Sven Ehmann
Gestalten Publishing House

Posted on Jul 4, 2012
  • Sven Ehmann
  • Sven Ehmann
  • Sven Ehmann
  • Sven Ehmann
  • Sven Ehmann

The offices of the Gestalten Press are housed on the fifth floor of an unassuming building in Berlin-Kreuzberg. To get to the office, you take an elevator that opens straight onto a vast office space in which silence and concentration reign. It’s almost disappointing until you remember that publishing books is, after all, hardly noisy work. Sven Ehmann is to be found sitting between two colleagues, typical of a workspace in which teamwork on projects is integral to the whole process.

What’s your role at Gestalten?
It says Creative Director on my business card. There’s a widespread idea that that means I tell our formatters and designers what colours and fonts to use; in actual fact, I don’t have anything to with those matters. I’m much more responsible for, and involved in, the creative structure of our program. My role is a conceptual one, which is, really, the core of everything I do here. I collect information, fill in the missing pieces and find an interesting way to present that information.
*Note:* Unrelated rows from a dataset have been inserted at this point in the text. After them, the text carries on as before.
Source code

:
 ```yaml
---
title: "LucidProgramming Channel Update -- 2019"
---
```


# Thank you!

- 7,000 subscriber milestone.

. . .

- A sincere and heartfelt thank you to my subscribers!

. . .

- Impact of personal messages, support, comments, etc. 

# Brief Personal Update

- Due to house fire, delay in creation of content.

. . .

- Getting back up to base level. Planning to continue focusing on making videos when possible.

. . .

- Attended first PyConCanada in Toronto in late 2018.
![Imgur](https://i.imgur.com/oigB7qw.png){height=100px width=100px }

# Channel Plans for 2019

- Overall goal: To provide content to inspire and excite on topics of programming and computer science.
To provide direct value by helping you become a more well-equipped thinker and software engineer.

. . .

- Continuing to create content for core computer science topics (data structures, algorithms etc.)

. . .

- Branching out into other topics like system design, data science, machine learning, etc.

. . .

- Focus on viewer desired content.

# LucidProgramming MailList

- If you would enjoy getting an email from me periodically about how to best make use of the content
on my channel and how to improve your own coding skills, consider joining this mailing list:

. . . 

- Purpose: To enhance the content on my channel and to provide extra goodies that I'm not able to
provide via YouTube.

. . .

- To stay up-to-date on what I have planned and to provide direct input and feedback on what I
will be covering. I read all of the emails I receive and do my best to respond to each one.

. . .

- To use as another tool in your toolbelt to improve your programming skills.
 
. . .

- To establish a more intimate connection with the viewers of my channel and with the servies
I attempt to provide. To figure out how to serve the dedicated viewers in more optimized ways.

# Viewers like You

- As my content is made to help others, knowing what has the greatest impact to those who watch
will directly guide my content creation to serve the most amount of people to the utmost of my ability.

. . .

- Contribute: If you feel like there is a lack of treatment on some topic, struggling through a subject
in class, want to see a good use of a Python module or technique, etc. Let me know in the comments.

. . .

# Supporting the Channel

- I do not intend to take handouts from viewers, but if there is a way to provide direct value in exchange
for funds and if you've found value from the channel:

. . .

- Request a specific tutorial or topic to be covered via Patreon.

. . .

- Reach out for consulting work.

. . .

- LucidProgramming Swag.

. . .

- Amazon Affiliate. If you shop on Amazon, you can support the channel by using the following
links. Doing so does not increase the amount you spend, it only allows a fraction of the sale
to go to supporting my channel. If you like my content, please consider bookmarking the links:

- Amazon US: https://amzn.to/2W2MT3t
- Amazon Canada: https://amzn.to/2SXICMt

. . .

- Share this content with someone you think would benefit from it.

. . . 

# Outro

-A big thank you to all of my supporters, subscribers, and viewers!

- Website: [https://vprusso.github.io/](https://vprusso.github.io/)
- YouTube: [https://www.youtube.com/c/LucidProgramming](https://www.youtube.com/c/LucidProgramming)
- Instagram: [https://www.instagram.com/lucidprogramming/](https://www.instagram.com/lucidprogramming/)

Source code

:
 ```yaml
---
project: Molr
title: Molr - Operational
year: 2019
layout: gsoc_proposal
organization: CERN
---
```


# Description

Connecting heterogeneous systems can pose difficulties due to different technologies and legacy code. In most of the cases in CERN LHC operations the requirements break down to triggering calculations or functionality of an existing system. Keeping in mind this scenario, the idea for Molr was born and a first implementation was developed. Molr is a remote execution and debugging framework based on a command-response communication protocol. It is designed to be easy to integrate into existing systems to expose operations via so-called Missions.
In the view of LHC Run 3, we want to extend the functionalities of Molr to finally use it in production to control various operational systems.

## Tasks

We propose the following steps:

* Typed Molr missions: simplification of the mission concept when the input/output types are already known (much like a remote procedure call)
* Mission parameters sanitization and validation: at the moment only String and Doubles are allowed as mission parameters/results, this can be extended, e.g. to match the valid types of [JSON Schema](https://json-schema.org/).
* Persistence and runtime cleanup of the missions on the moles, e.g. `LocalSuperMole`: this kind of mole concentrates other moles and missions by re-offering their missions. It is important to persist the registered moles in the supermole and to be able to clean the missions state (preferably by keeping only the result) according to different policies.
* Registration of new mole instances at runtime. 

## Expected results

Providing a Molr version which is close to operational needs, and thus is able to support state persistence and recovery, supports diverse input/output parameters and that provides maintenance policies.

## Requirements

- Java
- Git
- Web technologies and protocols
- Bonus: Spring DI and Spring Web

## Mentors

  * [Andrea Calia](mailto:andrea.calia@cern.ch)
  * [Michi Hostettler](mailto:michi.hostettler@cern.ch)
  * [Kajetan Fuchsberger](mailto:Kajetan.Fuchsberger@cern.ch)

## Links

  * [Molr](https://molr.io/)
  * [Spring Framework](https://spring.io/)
Where does the inspiration to take on new subjects come from?
I enjoy working with experts in a certain field and making use of their extensive knowledge of a particular subject. I try to keep my own research as open-ended as possible, however. It’s about finding new ideas and subjects, getting a feel for them, for what would work. It’s especially exciting when you begin to notice how to fields that, on first inspection, have very little in common with each other in fact display the same tendencies; that’s when compilation becomes possible and you can start bringing different strands together in an unexpected, engaging manner. We define our core concept as “exploring visual culture,” which is something we try and do in a lively and vivacious way. Inspiration is everywhere. It’s in the places you’d expect to find it – concerts, exhibitions and so on; but it also comes from unexpected sources, which is when it’s most exciting. You need to have some experience and a feel for it.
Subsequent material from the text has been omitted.